Exploration of a DDX3X Gene Supplementation Therapy Including Expanded Characterization and Novel Findings of Sleep Disturbances in Ddx3x Haploinsufficient Mice.
Andrea Boitnott, Anjala Jiji, Erik J Plautz, Yuhui Hu, Xin Chen, Steven J Gray
Abstract
Open AccessBackground: DDX3X syndrome is a neurodevelopmental disorder caused by mutations in the DDX3X gene. It is one of many rare diseases for which there is no adequate treatment, but it has characteristics that make it potentially amenable to gene supplementation therapy. Methods: An AAV9 (adeno-associated virus serotype 9)-mediated gene supplementation therapy was designed and tested for efficacy and safety in a mouse model of DDX3X syndrome. A total of 182 female Ddx3x +/- mutant and Ddx3x flox/+ control littermates were dosed at postnatal day 1 with AAV9/DDX3X or vehicle and assessed throughout development for phenotypic benefit. To expand the readouts, sleep-a behavior disrupted in patients-was assessed by wireless telemetry. Results: There was no effect of treatment on early postnatal developmental milestones. At 3 months, a dose-dependent amelioration in anxiety-like behavior was observed in treated Ddx3x +/- mice, and a dose-dependent worsening in anxiety-like behavior was observed in treated Ddx3x flox/+ control mice. These treatment effects were not sustained at 12 months and were absent in mice that had not been subjected to prior developmental milestone testing.
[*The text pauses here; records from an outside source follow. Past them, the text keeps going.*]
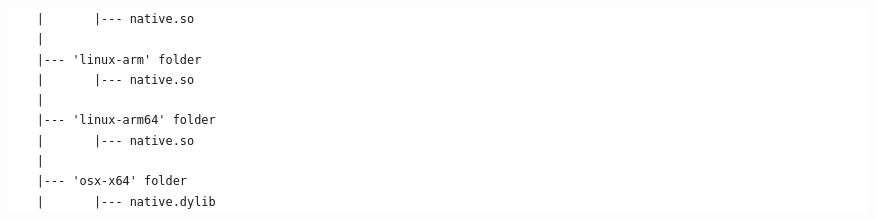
 ```
    |       |--- native.so
    |
    |--- 'linux-arm' folder
    |       |--- native.so
    |
    |--- 'linux-arm64' folder
    |       |--- native.so
    |
    |--- 'osx-x64' folder
    |       |--- native.dylib
```


[.NET Framework]: /dotnet/framework/
[.NET Core]: /dotnet/core/
[PSSnapIn]: /dotnet/api/system.management.automation.pssnapin
[New-ModuleManifest]: /powershell/module/microsoft.powershell.core/new-modulemanifest
[Проверки среды выполнения]: /dotnet/api/system.runtime.interopservices.runtimeinformation.frameworkdescription#System_Runtime_InteropServices_RuntimeInformation_FrameworkDescription
[runtime checks]: /dotnet/api/system.runtime.interopservices.runtimeinformation.frameworkdescription#System_Runtime_InteropServices_RuntimeInformation_FrameworkDescription
[Интерфейс командной строки.NET]: /dotnet/core/tools/?tabs=netcore2x
[.NET CLI]: /dotnet/core/tools/?tabs=netcore2x
[Использование Visual Studio Code для отладки скомпилированных командлетов]: vscode/using-vscode-for-debugging-compiled-cmdlets.md
[Using Visual Studio Code for debugging compiled cmdlets]: vscode/using-vscode-for-debugging-compiled-cmdlets.md
[.NET Standard]: /dotnet/standard/net-standard
[PowerShell Standard]: https://github.com/PowerShell/PowerShellStandard
[PowerShell Standard 5.1]: https://www.nuget.org/packages/PowerShellStandard.Library/5.1.0
[PowerShell Standard 5.1]: https://www.nuget.org/packages/PowerShellStandard.Library/5.1.0
[Коллекция PowerShell]: https://www.powershellgallery.com
[PowerShell Gallery]: https://www.powershellgallery.com
[.NET Portability Analyzer]: https://github.com/Microsoft/dotnet-apiport
[CompatiblePSEditions]: /powershell/scripting/gallery/concepts/module-psedition-support
[Каталог идентификаторов сред выполнения в .NET]: /dotnet/core/rid-catalog
[.NET RID Catalog]: /dotnet/core/rid-catalog
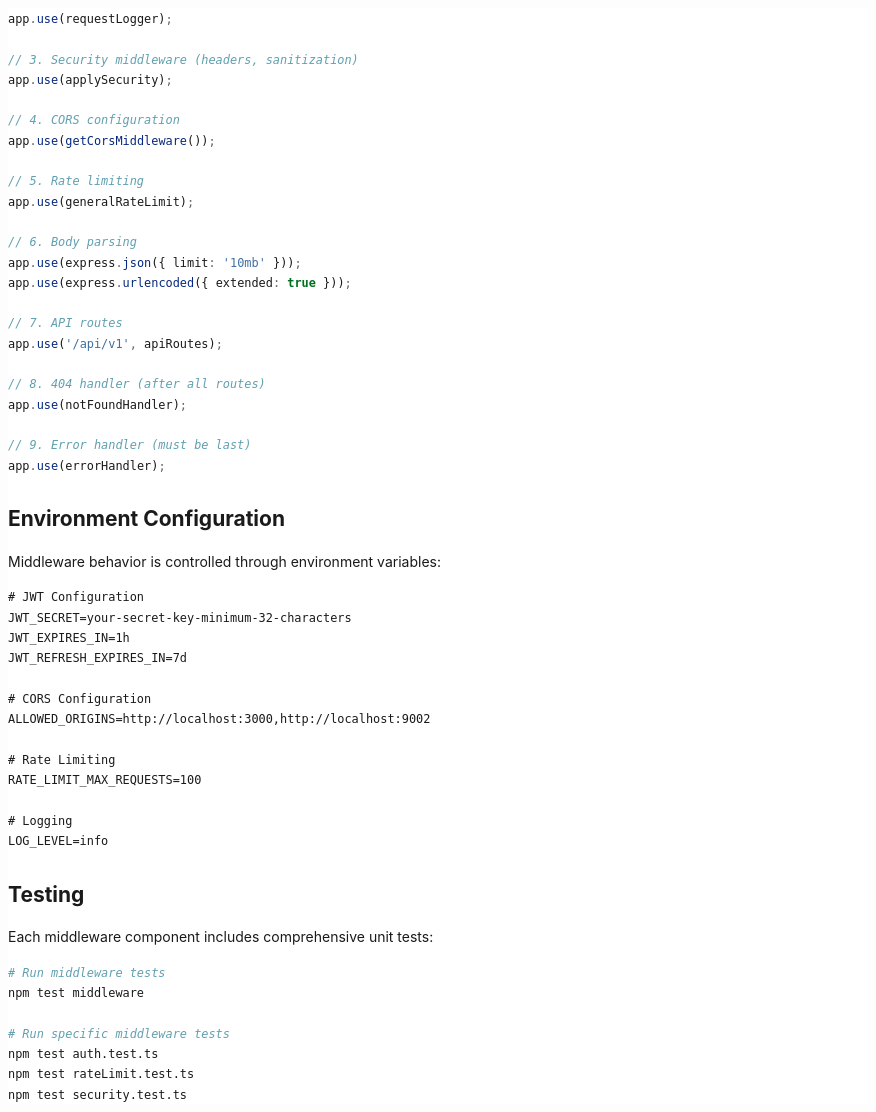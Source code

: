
 ```typescript
app.use(requestLogger);

// 3. Security middleware (headers, sanitization)
app.use(applySecurity);

// 4. CORS configuration
app.use(getCorsMiddleware());

// 5. Rate limiting
app.use(generalRateLimit);

// 6. Body parsing
app.use(express.json({ limit: '10mb' }));
app.use(express.urlencoded({ extended: true }));

// 7. API routes
app.use('/api/v1', apiRoutes);

// 8. 404 handler (after all routes)
app.use(notFoundHandler);

// 9. Error handler (must be last)
app.use(errorHandler);
```

## Environment Configuration

Middleware behavior is controlled through environment variables:

```env
# JWT Configuration
JWT_SECRET=your-secret-key-minimum-32-characters
JWT_EXPIRES_IN=1h
JWT_REFRESH_EXPIRES_IN=7d

# CORS Configuration
ALLOWED_ORIGINS=http://localhost:3000,http://localhost:9002

# Rate Limiting
RATE_LIMIT_MAX_REQUESTS=100

# Logging
LOG_LEVEL=info
```

## Testing

Each middleware component includes comprehensive unit tests:

```bash
# Run middleware tests
npm test middleware

# Run specific middleware tests
npm test auth.test.ts
npm test rateLimit.test.ts
npm test security.test.ts
```
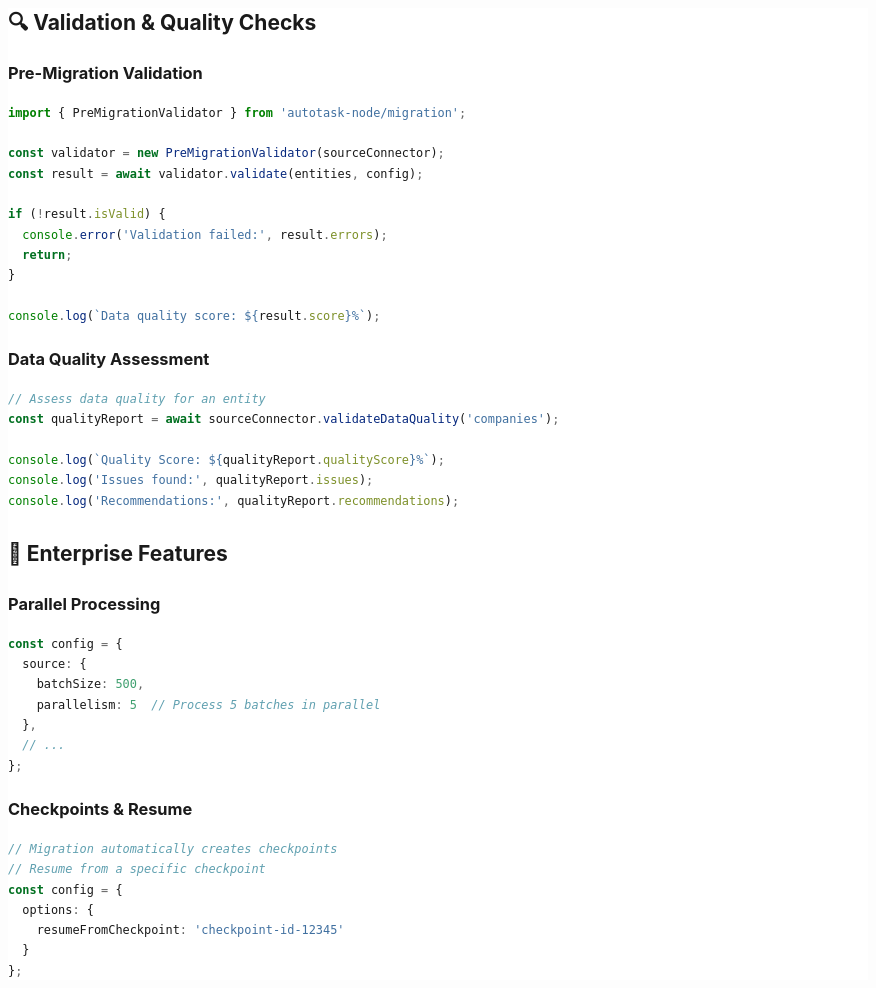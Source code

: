 ## 🔍 Validation & Quality Checks

### Pre-Migration Validation

```typescript
import { PreMigrationValidator } from 'autotask-node/migration';

const validator = new PreMigrationValidator(sourceConnector);
const result = await validator.validate(entities, config);

if (!result.isValid) {
  console.error('Validation failed:', result.errors);
  return;
}

console.log(`Data quality score: ${result.score}%`);
```

### Data Quality Assessment

```typescript
// Assess data quality for an entity
const qualityReport = await sourceConnector.validateDataQuality('companies');

console.log(`Quality Score: ${qualityReport.qualityScore}%`);
console.log('Issues found:', qualityReport.issues);
console.log('Recommendations:', qualityReport.recommendations);
```

## 🏢 Enterprise Features

### Parallel Processing

```typescript
const config = {
  source: {
    batchSize: 500,
    parallelism: 5  // Process 5 batches in parallel
  },
  // ...
};
```

### Checkpoints & Resume

```typescript
// Migration automatically creates checkpoints
// Resume from a specific checkpoint
const config = {
  options: {
    resumeFromCheckpoint: 'checkpoint-id-12345'
  }
};
```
Significant sleep disturbances were observed in the Ddx3x +/- mice at 4 months, but treatment had no effect on sleep. Conclusions: While the gene therapy design used in this study was not effective, the data suggest that behavior can be modified by altering Ddx3x expression, warranting further exploration of gene therapy as a potential treatment approach. Additionally, the sleep disturbances present in Ddx3x +/- mutant mice phenocopy the reduced sleep quality seen in patients, further validating this model for research.